Being ascii it is user-editable, which is helpful to distinguish between multiple cards (as in my case). When I first performed that firmware update the data "ASUS ROG RAIDR EXPRESS PCIeSSD" overwrote the "Marvell Raid VD 0" value that had been there before. In a later update I edited the text to uniquely identify each card. But of course nothing changed in the hardware!

I have no experience with the ASUS RAIDR device. Its firmware however was originally produced by Marvell in support of the 88SE92xx controller chip in the ASUS device. The same chip is used in the Syba and Highpoint PCIex2 SATA III controller cards (as well as others).

The firmware update I performed which seems to have fixed my boot delay problem was branded by Asus for their PCIe SSD and has worked fine (so far) on the Syba-branded cards in my system. But it originated with Marvell.

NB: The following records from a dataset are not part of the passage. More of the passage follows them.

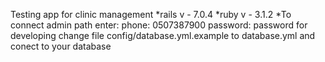 Testing app for clinic management
*rails v - 7.0.4
*ruby v - 3.1.2
*To connect admin path enter:
phone: 0507387900
password: password
for developing change file config/database.yml.example to database.yml and conect to your database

Unfortunately, firmware updates for 92xx-based controllers are poorly supported on the web by Marvell (and most card vendors), leaving customers like myself and Okinawanmatt to do their support jobs for ourselves. If Marvell (and Syba) provided up-to-date firmware, we wouldn't have to poke around in the dark and risk bricking the hardware we purchased when it comes from the supplier with buggy and out-of-date firmware.

I hope my detailed and time-consuming documentation of an instance where a firmware update may have eliminated a serious usability issue has been of help to readers of this forum. If in your case it was not, I'm sorry you wasted your time reading it.